Important base installations such as the power station, dry dock, shipyard, maintenance, and fuel and torpedo storage facilities, as well as the submarine piers and headquarters building (also home of the intelligence section) were not attacked. Japanese losses were light: 29 aircraft and five midget submarines were lost, and 64 servicemen were killed. Kazuo Sakamaki, the commanding officer of one of the submarines, was captured.
A date which will live in infamy……..As Commander in Chief of the Army and Navy, I have directed that all measures be taken for our defense. But always will our whole nation remember the character of the onslaught against us.
President Franklin Roosevelt – in an address to the nation
No matter how long it may take us to overcome this premeditated invasion, the American people in their righteous might will win through to absolute victory.
I believe that I interpret the will of the Congress and of the people when I assert that we will not only defend ourselves to the uttermost, but will make it very certain that this form of treachery shall never again endanger us.
Hostilities exist. There is no blinking at the fact that our people, our territory, and our interests are in grave danger.
With confidence in our armed forces, with the unbounding determination of our people, we will gain the inevitable triumph—so help us God.
I ask that the Congress declare that since the unprovoked and dastardly attack by Japan on Sunday, December 7th, 1941, a state of war has existed between the United States and the Japanese empire.
December 8, 1941


May 25, 1961 – The Apollo 11 mission occurred eight years after President John F. Kennedy (1917-1963) announced a national goal of landing a man on the moon by the end of the 1960s. Apollo 17, the final manned moon mission, took place in 1972.
I believe this nation should commit itself to achieving the goal, before this decade is out, of landing a man on the moon and returning him safely to Earth
President Kennedy (Speach to a special joint session of Congress on May 25, 1961)

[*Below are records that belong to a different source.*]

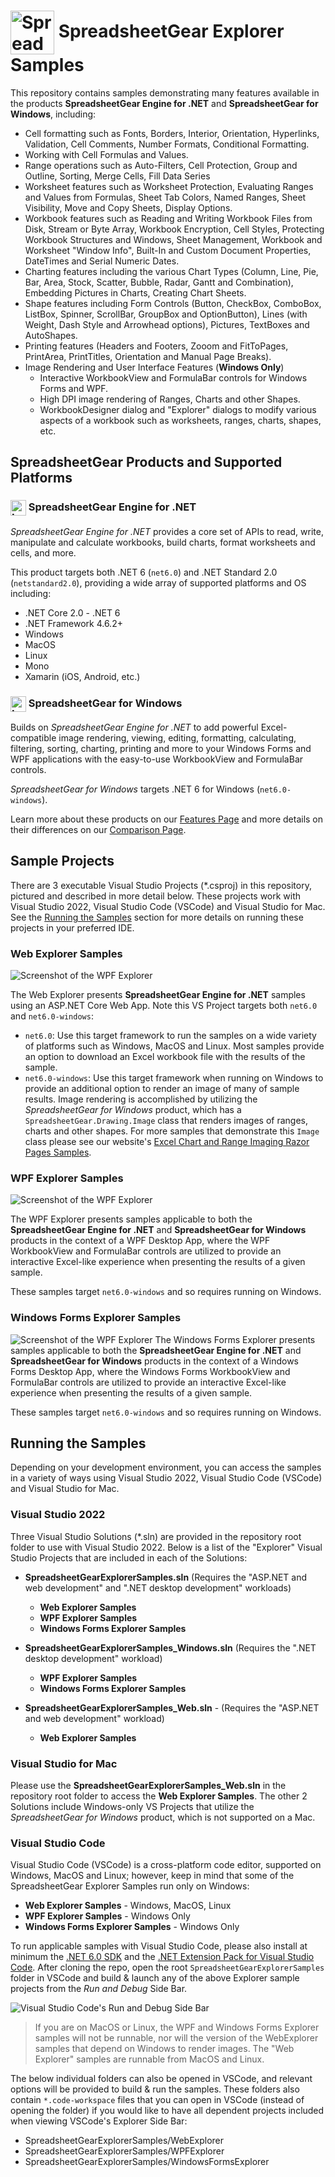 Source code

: # <img src="images/logo-sg.svg" style="width: 70px; vertical-align: middle;" alt="SpreadsheetGear Logo"> SpreadsheetGear Explorer Samples
This repository contains samples demonstrating many features available in the products **SpreadsheetGear Engine for .NET** and **SpreadsheetGear for Windows**, including:

* Cell formatting such as Fonts, Borders, Interior, Orientation, Hyperlinks, Validation, Cell Comments, Number Formats, Conditional Formatting.
* Working with Cell Formulas and Values.
* Range operations such as Auto-Filters, Cell Protection, Group and Outline, Sorting, Merge Cells, Fill Data Series
* Worksheet features such as Worksheet Protection, Evaluating Ranges and Values from Formulas, Sheet Tab Colors, Named Ranges, Sheet Visibility, Move and Copy Sheets, Display Options.
* Workbook features such as Reading and Writing Workbook Files from Disk, Stream or Byte Array, Workbook Encryption, Cell Styles, Protecting Workbook Structures and Windows, Sheet Management, Workbook and Worksheet "Window Info", Built-In and Custom Document Properties, DateTimes and Serial Numeric Dates.
* Charting features including the various Chart Types (Column, Line, Pie, Bar, Area, Stock, Scatter, Bubble, Radar, Gantt and Combination), Embedding Pictures in Charts, Creating Chart Sheets.
* Shape features including Form Controls (Button, CheckBox, ComboBox, ListBox, Spinner, ScrollBar, GroupBox and OptionButton), Lines (with Weight, Dash Style and Arrowhead options), Pictures, TextBoxes and AutoShapes.
* Printing features (Headers and Footers, Zooom and FitToPages, PrintArea, PrintTitles, Orientation and Manual Page Breaks).
* Image Rendering and User Interface Features (**Windows Only**)
  * Interactive WorkbookView and FormulaBar controls for Windows Forms and WPF.
  * High DPI image rendering of Ranges, Charts and other Shapes.
  * WorkbookDesigner dialog and "Explorer" dialogs to modify various aspects of a workbook such as worksheets, ranges, charts, shapes, etc.

## SpreadsheetGear Products and Supported Platforms

### <img src="images/logo-eng.svg" style="width: 25px; vertical-align: middle;" alt="Logo for 'SpreadsheetGear Engine for .NET' product"> SpreadsheetGear Engine for .NET
*SpreadsheetGear Engine for .NET* provides a core set of APIs to read, write, manipulate and calculate workbooks, build charts, format worksheets and cells, and more.   

This product targets both .NET 6 (`net6.0`) and .NET Standard 2.0 (`netstandard2.0`), providing a wide array of supported platforms and OS including:
  - .NET Core 2.0 - .NET 6
  - .NET Framework 4.6.2+
  - Windows
  - MacOS
  - Linux
  - Mono
  - Xamarin (iOS, Android, etc.)

### <img src="images/logo-windows-11.svg" style="width: 25px; vertical-align: middle;" alt="Logo for Windows 11"> SpreadsheetGear for Windows
Builds on *SpreadsheetGear Engine for .NET* to add powerful Excel-compatible image rendering, viewing, editing, formatting, calculating, filtering, sorting, charting, printing and more to your Windows Forms and WPF applications with the easy-to-use WorkbookView and FormulaBar controls.  

*SpreadsheetGear for Windows* targets .NET 6 for Windows (`net6.0-windows`).

Learn more about these products on our [Features Page](https://www.spreadsheetgear.com/Products/Features) and more details on their differences on our [Comparison Page](https://www.spreadsheetgear.com/Products/Compare).


## Sample Projects

There are 3 executable Visual Studio Projects (\*.csproj) in this repository, pictured and described in more detail below.  These projects work with Visual Studio 2022, Visual Studio Code (VSCode) and Visual Studio for Mac.  See the [Running the Samples](#section-running-the-samples) section for more details on running these projects in your preferred IDE.  

### Web Explorer Samples
![Screenshot of the WPF Explorer](WebExplorer/screenshot.png)

The Web Explorer presents **SpreadsheetGear Engine for .NET** samples using an ASP.NET Core Web App.  Note this VS Project targets both `net6.0` and `net6.0-windows`:
  - `net6.0`: Use this target framework to run the samples on a wide variety of platforms such as Windows, MacOS and Linux. Most samples provide an option to download an Excel workbook file with the results of the sample.
  - `net6.0-windows`: Use this target framework when running on Windows to provide an additional option to render an image of many of sample results.  Image rendering is accomplished by utilizing the *SpreadsheetGear for Windows* product, which has a `SpreadsheetGear.Drawing.Image` class that renders images of ranges, charts and other shapes.  For more samples that demonstrate this `Image` class please see our website's [Excel Chart and Range Imaging Razor Pages Samples](https://www.spreadsheetgear.com/Support/Samples/RazorPages/Category/Imaging).


### WPF Explorer Samples
![Screenshot of the WPF Explorer](WpfExplorer/screenshot.png)

The WPF Explorer presents samples applicable to both the **SpreadsheetGear Engine for .NET** and **SpreadsheetGear for Windows** products in the context of a WPF Desktop App, where the WPF WorkbookView and FormulaBar controls are utilized to provide an interactive Excel-like experience when presenting the results of a given sample.  

These samples target `net6.0-windows` and so requires running on Windows.

### Windows Forms Explorer Samples
![Screenshot of the WPF Explorer](WindowsFormsExplorer/screenshot.png)
The Windows Forms Explorer presents samples applicable to both the **SpreadsheetGear Engine for .NET** and **SpreadsheetGear for Windows** products in the context of a Windows Forms Desktop App, where the Windows Forms WorkbookView and FormulaBar controls are utilized to provide an interactive Excel-like experience when presenting the results of a given sample.  

These samples target `net6.0-windows` and so requires running on Windows.


<a name="section-running-the-samples"></a>
## Running the Samples
Depending on your development environment, you can access the samples in a variety of ways using Visual Studio 2022, Visual Studio Code (VSCode) and Visual Studio for Mac.

### Visual Studio 2022
Three Visual Studio Solutions (\*.sln) are provided in the repository root folder to use with Visual Studio 2022.  Below is a list of the "Explorer" Visual Studio Projects that are included in each of the Solutions:

 - **SpreadsheetGearExplorerSamples.sln** (Requires the "ASP.NET and web development" and ".NET desktop development" workloads)
   - **Web Explorer Samples**
   - **WPF Explorer Samples**
   - **Windows Forms Explorer Samples**

 - **SpreadsheetGearExplorerSamples_Windows.sln** (Requires the ".NET desktop development" workload)
   - **WPF Explorer Samples**
   - **Windows Forms Explorer Samples**

 - **SpreadsheetGearExplorerSamples_Web.sln** - (Requires the "ASP.NET and web development" workload)
   - **Web Explorer Samples**


### Visual Studio for Mac
Please use the **SpreadsheetGearExplorerSamples_Web.sln** in the repository root folder to access the **Web Explorer Samples**.  The other 2 Solutions include Windows-only VS Projects that utilize the *SpreadsheetGear for Windows* product, which is not supported on a Mac.

### Visual Studio Code
Visual Studio Code (VSCode) is a cross-platform code editor, supported on Windows, MacOS and Linux; however, keep in mind that some of the SpreadsheetGear Explorer Samples run only on Windows:
  - **Web Explorer Samples** - Windows, MacOS, Linux
  - **WPF Explorer Samples** - Windows Only
  - **Windows Forms Explorer Samples** - Windows Only

To run applicable samples with Visual Studio Code, please also install at minimum the [.NET 6.0 SDK](https://dotnet.microsoft.com/en-us/download) and the [.NET Extension Pack for Visual Studio Code](https://marketplace.visualstudio.com/items?itemName=ms-dotnettools.vscode-dotnet-pack).  After cloning the repo, open the root `SpreadsheetGearExplorerSamples` folder in VSCode and build & launch any of the above Explorer sample projects from the *Run and Debug* Side Bar.

![Visual Studio Code's Run and Debug Side Bar](images/vs-code-run-and-debug.png)

> If you are on MacOS or Linux, the WPF and Windows Forms Explorer samples will not be runnable, nor will the version of the WebExplorer samples that depend on Windows to render images.  The "Web Explorer" samples are runnable from MacOS and Linux.

The below individual folders can also be opened in VSCode, and relevant options will be provided to build & run the samples.  These folders also contain `*.code-workspace` files that you can open in VSCode (instead of opening the folder) if you would like to have all dependent projects included when viewing VSCode's Explorer Side Bar:
  - SpreadsheetGearExplorerSamples/WebExplorer
  - SpreadsheetGearExplorerSamples/WPFExplorer
  - SpreadsheetGearExplorerSamples/WindowsFormsExplorer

At the time, the United States was still trailing the Soviet Union in space developments, and Cold War-era America welcomed Kennedy’s bold proposal. In 1966, after five years of work by an international team of scientists and engineers, the National Aeronautics and Space Administration (NASA) conducted the first unmanned Apollo mission, testing the structural integrity of the proposed launch vehicle and spacecraft combination.


May 6, 1937 – The Hindenburg disaster was an airship accident that occurred in Manchester Township, New Jersey, United States. The German passenger airship LZ 129 Hindenburg caught fire and was destroyed during its attempt to dock with its mooring mast at Naval Air Station Lakehurst.

The accident caused 35 fatalities (13 passengers and 22 crewmen) from the 97 people on board (36 passengers and 61 crewmen), and an additional fatality on the ground. The disaster was the subject of newsreel coverage, photographs, and Herbert Morrison’s recorded radio eyewitness reports from the landing field, which were broadcast the next day.

A variety of hypotheses have been put forward for both the cause of ignition and the initial fuel for the ensuing fire. The publicity shattered public confidence in the giant, passenger-carrying rigid airship and marked the abrupt end of the airship era.